Leading up to the release, I thought it was going to be just another shooter trying to market itself using the franchise's legacy. For the case of Wolfenstein, the legacy of being the first one there - thats right, the original Wolfenstein from id software is pretty much the first game that let you see through the eyes of the protagonist as you go from room to room, clearing enemies while wielding a gun on the bottom of the screen. Yep, it was the very 1st FPS in history.

The story takes place during the high point of World War 2 in Europe, you crash land into a Nazi occupied castle, accompanied by a small group of soldiers scattered from various regiments, you have a clear task of cutting the head of the snake and end this war. The game captures the agony of defeat at your most vulnerable time -  just when you thought you had it won. It carries a very powerful and emotional punch to the gut itself, but what transpires during those darkest hours will haunt you throughout the rest of the game. It further connects you to the game on a very personal level. The characters that you meet to help you fight against the Nazis aren't just there to move the story forward, they aren't your typical forgettable characters you find in most shooters, oh no, they feel like real people going through real hell thanks to the New World Order of the Nazis.
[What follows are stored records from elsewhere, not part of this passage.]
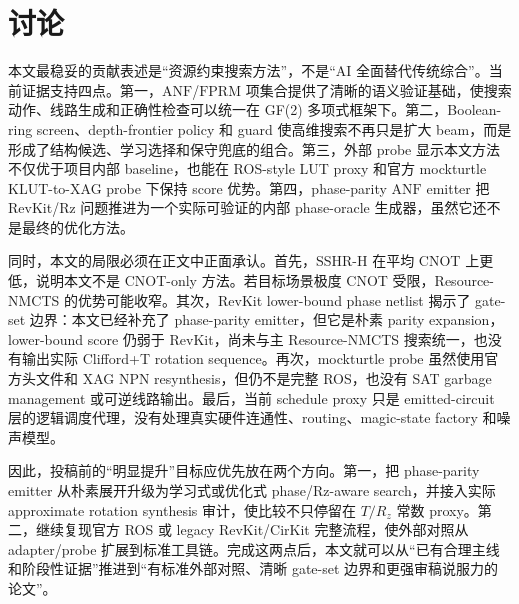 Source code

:\documentclass[UTF8,fontset=macnew,11pt]{ctexart}
\newcommand{\method}{Resource-NMCTS}
\newcommand{\anf}{\ensuremath{\mathrm{ANF}}}
\newcommand{\fprm}{\ensuremath{\mathrm{FPRM}}}
\begin{document}
\section{讨论}

本文最稳妥的贡献表述是“资源约束搜索方法”，不是“AI 全面替代传统综合”。当前证据支持四点。第一，\anf{}/\fprm{} 项集合提供了清晰的语义验证基础，使搜索动作、线路生成和正确性检查可以统一在 GF(2) 多项式框架下。第二，Boolean-ring screen、depth-frontier policy 和 guard 使高维搜索不再只是扩大 beam，而是形成了结构候选、学习选择和保守兜底的组合。第三，外部 probe 显示本文方法不仅优于项目内部 baseline，也能在 ROS-style LUT proxy 和官方 mockturtle KLUT-to-XAG probe 下保持 score 优势。第四，phase-parity \anf{} emitter 把 RevKit/Rz 问题推进为一个实际可验证的内部 phase-oracle 生成器，虽然它还不是最终的优化方法。

同时，本文的局限必须在正文中正面承认。首先，SSHR-H 在平均 CNOT 上更低，说明本文不是 CNOT-only 方法。若目标场景极度 CNOT 受限，\method{} 的优势可能收窄。其次，RevKit lower-bound phase netlist 揭示了 gate-set 边界：本文已经补充了 phase-parity emitter，但它是朴素 parity expansion，lower-bound score 仍弱于 RevKit，尚未与主 \method{} 搜索统一，也没有输出实际 Clifford+T rotation sequence。再次，mockturtle probe 虽然使用官方头文件和 XAG NPN resynthesis，但仍不是完整 ROS，也没有 SAT garbage management 或可逆线路输出。最后，当前 schedule proxy 只是 emitted-circuit 层的逻辑调度代理，没有处理真实硬件连通性、routing、magic-state factory 和噪声模型。

因此，投稿前的“明显提升”目标应优先放在两个方向。第一，把 phase-parity emitter 从朴素展开升级为学习式或优化式 phase/Rz-aware search，并接入实际 approximate rotation synthesis 审计，使比较不只停留在 $T/R_z$ 常数 proxy。第二，继续复现官方 ROS 或 legacy RevKit/CirKit 完整流程，使外部对照从 adapter/probe 扩展到标准工具链。完成这两点后，本文就可以从“已有合理主线和阶段性证据”推进到“有标准外部对照、清晰 gate-set 边界和更强审稿说服力的论文”。
\end{document}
Everyone here lost something dear and precious in the 'Old World' to the Nazis and hence have very personal vendetta against them. While on the other side of the fence the cruel and horror nature of the Nazi is brought to life through very well written, well designed and I can confidently say, well hated antagonists in the game. You just don't want to save the people around you, but you also really want to hurt the Nazis and give them no mercy of a quick death.

First impressions are always going to be the visuals, and this game looks good, very good. Not just id tech 5 looks amazing here, from ultra crisp textures, great attention to detail in every corner to bring the world to life. What really caught my attention was the cinematography and the art style of the game: The game uses colors and their contrast to great effect, combined with the sheer attention to detail I mentioned before, it creates a visually orgasmic experience! The environments are very distinct and crafted with a lot of care and thought just like the rest of the game, no two places ever feels the same. Another thing to note, not only the game takes you to a wide variety of places across the world, but across the time as well. The art style, the condition of the world and it's inhabitants reflect this brilliantly.

The level design also gives the player a lot of options in dealing with situations and change tactics on the fly, which the game actually forces you to do so when playing in harder difficulty modes, which I suggest. The weapons are mostly standard you would expect from a sci-fi shooter with some cooling alternate firing modes and there is something incredibly satisfying when you can dual wield weapons like assault rifles, shotgun and even...rocket launchers..thats right..dual wield rocket launchers.

What really stood out for me is also the main reason I will continue to come back to this game long after I finished it is how precise and satisfying the shooting mechanics felt. It is just pure joy to point your gun and just shoot. Further, the weapons feel solid, distinct and carry satisfying feedback all of which combine to make one of the best shooting experience possible . It is the most basic mechanic for a shooter, but you would be surprised that most fail to deliver here. Modern shooters have made great strides in graphics and other enhancements through this medium, but it also came at a price of deteriorating the key functionalities which made this genre timeless. A lot of the essence of the genre is getting lost with modern 'refinements' being made into the genre. It is very pleasant to discover that Wolfenstein have gone back to basics with their approach to shooting. I found the firefights challenging without being frustrating most the time on the 2nd highest difficulty mode I played. The AI was definitely smart to box me in, flank and even find higher ground to get a upper hand during combat situations.Oh yeah one more thing, the game doesn't even have regenerating health, Win!

There really isn't much negative I can think off to be honest, I guess I have to really nitpick and can I fine just one - some of the textures are oddly of low resolution which really catches the eye because they are at times placed right next to the usual high resolution textures of the game, making it a bit distracting. Also I am not sure why, but the game doesn't have proper anti-aliasing support on the PC, kinda shocking really as it is a standard feature of PC Gaming. Not that the aliasing is too distracting or anything, but it is always nice to clean those jaggies when you have the power at your disposal.

Wolfenstein is very likely not just my game of the year, but it is one of the most important games to come around in my opinion with a clear message: sometimes you have to embrace the past to guide you a better future.

Editor's note: Since Bethesda also acquired the rights to another legendary shooter, DOOM. If they give that game the same level of treatment they gave to Wolfenstein, we can safely anticipate for another solid good comeback!